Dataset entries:
----
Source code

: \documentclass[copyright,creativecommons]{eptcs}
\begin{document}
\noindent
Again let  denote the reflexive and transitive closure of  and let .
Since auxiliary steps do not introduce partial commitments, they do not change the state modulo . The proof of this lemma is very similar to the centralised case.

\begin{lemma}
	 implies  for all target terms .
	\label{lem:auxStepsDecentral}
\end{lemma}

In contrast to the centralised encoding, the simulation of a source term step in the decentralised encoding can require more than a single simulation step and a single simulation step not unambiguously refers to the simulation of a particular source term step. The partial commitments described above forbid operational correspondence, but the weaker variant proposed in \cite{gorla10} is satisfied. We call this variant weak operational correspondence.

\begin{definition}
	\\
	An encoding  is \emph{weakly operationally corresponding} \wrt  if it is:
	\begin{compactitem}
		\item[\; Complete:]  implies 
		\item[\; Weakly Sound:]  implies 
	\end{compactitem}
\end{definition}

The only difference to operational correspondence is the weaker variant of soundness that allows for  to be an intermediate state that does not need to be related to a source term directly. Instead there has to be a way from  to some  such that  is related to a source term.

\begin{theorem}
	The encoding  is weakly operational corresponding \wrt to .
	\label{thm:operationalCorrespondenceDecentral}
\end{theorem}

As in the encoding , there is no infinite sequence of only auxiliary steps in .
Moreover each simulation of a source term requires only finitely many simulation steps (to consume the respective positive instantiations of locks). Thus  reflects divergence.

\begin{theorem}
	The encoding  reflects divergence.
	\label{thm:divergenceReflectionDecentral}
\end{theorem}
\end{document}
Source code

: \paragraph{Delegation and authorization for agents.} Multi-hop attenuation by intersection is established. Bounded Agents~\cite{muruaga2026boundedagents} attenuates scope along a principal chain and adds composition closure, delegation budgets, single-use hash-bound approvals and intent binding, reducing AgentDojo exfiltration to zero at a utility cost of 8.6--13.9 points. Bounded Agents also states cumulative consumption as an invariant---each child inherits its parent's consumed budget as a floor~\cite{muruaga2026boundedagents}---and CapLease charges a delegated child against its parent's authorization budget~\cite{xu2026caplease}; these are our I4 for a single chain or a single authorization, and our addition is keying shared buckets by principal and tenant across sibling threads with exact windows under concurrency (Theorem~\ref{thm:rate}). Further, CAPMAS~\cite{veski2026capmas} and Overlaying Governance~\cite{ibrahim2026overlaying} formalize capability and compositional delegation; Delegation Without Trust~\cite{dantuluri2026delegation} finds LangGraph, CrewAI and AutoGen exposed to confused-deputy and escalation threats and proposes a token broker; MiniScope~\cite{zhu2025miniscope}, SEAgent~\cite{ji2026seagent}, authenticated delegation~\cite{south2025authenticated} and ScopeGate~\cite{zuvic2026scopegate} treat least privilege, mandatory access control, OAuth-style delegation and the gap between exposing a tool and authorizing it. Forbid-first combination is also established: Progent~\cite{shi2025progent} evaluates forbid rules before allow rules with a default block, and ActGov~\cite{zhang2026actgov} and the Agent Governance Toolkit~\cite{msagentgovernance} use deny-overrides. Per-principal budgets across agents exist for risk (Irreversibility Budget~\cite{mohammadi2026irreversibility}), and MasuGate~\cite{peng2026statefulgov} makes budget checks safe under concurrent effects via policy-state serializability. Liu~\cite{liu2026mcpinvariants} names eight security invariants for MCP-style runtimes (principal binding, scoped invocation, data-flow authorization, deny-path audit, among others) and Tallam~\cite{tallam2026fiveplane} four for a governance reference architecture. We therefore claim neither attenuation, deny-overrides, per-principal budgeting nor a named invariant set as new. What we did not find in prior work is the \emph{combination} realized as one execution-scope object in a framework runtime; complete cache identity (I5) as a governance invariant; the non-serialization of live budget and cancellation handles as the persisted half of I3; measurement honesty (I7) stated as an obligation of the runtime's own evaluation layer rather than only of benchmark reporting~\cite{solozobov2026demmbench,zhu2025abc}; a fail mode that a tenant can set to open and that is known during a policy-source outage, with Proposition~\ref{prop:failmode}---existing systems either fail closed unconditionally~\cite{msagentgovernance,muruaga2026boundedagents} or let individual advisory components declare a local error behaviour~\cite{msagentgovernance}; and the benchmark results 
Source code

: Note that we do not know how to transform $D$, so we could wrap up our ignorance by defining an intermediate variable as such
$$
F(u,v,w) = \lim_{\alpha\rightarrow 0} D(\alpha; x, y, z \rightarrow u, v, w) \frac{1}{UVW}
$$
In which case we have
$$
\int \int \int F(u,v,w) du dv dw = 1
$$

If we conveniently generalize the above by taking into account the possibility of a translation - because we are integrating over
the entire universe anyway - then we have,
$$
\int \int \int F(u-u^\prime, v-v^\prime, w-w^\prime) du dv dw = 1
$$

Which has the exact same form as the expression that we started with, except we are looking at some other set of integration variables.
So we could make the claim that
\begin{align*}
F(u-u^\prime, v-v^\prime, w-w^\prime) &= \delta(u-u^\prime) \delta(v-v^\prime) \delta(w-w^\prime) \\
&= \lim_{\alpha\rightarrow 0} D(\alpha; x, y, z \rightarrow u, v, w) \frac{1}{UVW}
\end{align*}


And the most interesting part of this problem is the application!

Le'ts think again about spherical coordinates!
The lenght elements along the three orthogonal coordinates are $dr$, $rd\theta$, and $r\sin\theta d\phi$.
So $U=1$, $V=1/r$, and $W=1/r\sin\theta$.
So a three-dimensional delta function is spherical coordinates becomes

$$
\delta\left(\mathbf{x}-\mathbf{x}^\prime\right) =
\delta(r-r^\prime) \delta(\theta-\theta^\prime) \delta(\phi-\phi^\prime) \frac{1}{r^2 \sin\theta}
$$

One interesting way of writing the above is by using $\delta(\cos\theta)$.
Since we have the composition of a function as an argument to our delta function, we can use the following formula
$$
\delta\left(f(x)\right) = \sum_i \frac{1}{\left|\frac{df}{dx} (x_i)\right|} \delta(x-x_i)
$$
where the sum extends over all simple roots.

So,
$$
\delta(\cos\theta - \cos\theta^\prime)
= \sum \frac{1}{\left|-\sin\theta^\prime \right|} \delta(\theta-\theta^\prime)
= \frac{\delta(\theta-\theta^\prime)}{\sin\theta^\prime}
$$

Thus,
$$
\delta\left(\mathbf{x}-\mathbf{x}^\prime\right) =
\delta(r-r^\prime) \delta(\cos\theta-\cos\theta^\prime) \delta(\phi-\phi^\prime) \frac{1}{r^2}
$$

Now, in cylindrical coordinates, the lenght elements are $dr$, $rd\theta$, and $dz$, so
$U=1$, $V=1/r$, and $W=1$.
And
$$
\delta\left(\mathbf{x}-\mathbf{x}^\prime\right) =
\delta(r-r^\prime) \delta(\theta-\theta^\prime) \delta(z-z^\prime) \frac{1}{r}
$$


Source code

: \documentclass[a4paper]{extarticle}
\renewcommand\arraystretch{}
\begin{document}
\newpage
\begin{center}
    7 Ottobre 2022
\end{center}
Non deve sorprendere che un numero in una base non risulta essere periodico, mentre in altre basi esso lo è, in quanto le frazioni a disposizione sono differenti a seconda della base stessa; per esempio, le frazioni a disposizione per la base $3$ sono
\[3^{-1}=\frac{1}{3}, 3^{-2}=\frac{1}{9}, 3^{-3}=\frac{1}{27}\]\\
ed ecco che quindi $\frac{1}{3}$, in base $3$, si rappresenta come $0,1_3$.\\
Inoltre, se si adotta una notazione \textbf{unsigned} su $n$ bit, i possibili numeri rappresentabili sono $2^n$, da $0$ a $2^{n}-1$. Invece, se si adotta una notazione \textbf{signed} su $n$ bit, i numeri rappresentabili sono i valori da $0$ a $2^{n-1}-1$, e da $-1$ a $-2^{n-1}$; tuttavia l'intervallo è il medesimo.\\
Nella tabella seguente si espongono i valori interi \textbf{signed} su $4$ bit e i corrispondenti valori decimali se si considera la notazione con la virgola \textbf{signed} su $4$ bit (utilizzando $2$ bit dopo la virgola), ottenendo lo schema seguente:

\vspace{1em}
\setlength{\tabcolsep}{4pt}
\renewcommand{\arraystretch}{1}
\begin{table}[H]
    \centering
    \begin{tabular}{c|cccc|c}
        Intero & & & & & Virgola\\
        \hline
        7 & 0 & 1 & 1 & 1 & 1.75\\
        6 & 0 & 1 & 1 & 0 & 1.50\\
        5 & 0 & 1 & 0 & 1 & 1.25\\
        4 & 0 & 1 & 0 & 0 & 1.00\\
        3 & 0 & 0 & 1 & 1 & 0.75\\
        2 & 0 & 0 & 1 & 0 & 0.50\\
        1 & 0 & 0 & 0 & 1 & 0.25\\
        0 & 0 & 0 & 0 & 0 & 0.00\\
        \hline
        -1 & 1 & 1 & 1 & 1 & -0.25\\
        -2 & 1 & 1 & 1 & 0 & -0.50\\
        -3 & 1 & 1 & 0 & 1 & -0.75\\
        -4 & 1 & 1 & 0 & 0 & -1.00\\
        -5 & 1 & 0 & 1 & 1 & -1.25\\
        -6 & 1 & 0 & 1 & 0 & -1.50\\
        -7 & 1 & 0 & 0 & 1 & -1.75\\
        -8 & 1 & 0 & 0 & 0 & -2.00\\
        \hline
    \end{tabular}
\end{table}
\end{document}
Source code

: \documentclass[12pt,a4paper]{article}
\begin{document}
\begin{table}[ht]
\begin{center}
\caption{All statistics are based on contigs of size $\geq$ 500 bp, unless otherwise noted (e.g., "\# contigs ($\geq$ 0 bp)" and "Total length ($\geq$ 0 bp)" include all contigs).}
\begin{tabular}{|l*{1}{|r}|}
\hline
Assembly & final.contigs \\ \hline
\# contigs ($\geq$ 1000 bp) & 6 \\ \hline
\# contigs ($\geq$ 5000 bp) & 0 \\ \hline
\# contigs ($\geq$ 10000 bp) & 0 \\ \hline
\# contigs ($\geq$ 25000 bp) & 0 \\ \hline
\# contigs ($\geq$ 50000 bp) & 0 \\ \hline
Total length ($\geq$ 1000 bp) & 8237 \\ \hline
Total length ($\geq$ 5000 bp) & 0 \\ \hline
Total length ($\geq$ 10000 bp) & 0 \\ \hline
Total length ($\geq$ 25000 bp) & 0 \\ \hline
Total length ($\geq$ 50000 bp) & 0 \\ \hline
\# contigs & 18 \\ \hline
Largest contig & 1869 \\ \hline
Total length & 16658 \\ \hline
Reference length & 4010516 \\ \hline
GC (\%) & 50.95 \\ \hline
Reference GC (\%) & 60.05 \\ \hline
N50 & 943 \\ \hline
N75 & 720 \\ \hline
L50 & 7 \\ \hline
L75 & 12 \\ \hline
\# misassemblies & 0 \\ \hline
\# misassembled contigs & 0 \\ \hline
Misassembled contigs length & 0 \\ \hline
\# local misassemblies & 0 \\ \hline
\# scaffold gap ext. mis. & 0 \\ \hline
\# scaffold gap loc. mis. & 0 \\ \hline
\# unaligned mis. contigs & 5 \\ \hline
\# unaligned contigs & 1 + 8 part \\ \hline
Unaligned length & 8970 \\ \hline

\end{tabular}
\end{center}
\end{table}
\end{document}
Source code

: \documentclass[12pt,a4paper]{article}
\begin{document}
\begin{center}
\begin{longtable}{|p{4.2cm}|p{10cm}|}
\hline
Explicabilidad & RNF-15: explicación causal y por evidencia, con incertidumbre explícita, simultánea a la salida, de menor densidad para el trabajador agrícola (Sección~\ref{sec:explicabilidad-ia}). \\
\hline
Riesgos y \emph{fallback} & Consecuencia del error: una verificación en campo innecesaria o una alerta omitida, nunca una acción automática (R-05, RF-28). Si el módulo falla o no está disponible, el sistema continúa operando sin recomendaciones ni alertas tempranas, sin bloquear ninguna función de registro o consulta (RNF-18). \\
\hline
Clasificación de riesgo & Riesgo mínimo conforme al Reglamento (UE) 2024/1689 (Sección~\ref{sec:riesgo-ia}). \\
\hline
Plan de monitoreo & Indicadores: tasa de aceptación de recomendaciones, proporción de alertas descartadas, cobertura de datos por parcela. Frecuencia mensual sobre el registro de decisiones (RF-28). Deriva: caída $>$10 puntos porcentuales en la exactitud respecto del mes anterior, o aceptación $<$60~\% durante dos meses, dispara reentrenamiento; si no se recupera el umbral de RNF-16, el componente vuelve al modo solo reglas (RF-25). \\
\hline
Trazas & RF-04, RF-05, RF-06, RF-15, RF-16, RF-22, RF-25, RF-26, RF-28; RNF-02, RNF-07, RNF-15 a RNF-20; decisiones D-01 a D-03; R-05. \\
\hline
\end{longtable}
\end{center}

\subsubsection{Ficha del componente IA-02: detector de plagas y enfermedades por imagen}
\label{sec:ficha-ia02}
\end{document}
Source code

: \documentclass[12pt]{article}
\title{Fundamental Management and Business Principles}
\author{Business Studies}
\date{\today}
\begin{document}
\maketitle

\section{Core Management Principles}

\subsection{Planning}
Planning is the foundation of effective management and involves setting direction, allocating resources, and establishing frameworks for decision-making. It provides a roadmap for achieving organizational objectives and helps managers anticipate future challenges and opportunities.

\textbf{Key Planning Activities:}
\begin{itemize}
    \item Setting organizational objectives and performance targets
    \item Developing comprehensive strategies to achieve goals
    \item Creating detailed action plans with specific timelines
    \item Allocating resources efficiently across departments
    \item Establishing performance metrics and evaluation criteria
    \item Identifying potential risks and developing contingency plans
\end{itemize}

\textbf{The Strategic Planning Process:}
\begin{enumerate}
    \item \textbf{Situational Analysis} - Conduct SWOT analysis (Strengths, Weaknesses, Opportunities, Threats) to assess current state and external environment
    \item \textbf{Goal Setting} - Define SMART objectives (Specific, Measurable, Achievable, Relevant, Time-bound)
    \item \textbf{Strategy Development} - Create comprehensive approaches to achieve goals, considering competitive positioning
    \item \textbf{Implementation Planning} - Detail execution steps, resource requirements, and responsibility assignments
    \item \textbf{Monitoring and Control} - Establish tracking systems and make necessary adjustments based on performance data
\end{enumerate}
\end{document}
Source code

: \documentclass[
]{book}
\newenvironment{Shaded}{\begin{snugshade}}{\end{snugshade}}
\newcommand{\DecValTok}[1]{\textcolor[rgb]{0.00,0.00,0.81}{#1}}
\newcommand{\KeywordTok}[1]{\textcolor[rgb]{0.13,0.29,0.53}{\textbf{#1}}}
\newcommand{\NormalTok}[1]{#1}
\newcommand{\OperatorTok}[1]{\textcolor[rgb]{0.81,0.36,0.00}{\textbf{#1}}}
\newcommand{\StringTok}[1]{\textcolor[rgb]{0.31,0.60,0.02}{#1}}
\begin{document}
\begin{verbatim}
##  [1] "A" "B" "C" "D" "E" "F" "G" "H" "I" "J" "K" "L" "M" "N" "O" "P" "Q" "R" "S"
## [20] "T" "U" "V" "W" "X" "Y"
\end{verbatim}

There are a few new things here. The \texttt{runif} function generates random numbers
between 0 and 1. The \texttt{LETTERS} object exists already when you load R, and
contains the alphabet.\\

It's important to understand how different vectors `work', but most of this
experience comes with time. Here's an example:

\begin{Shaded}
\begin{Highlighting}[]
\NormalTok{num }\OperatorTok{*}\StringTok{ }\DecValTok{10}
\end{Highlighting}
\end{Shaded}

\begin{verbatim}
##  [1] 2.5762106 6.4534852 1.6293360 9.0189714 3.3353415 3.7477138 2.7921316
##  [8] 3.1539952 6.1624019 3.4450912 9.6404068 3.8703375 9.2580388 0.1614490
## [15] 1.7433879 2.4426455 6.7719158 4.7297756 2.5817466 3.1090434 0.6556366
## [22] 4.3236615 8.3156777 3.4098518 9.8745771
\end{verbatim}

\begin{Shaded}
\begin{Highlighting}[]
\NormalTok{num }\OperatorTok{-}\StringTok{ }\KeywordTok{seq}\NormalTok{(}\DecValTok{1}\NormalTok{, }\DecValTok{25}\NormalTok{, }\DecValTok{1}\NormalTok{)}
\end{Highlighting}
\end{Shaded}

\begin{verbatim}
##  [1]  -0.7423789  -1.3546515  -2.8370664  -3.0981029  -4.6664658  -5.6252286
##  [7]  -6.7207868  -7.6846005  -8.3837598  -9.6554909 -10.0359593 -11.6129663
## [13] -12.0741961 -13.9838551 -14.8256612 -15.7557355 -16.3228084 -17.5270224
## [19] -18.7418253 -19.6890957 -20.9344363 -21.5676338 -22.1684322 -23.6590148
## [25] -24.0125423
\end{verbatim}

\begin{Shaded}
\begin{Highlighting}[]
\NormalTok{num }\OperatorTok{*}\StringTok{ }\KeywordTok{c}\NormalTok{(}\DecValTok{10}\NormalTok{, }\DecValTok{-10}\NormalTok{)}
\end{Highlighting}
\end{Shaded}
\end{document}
----
> What you are asked to do
In the data above, copy every line where the string "renewcommand" appears.

> Written reply
\renewcommand\arraystretch{}
\renewcommand{\arraystretch}{1}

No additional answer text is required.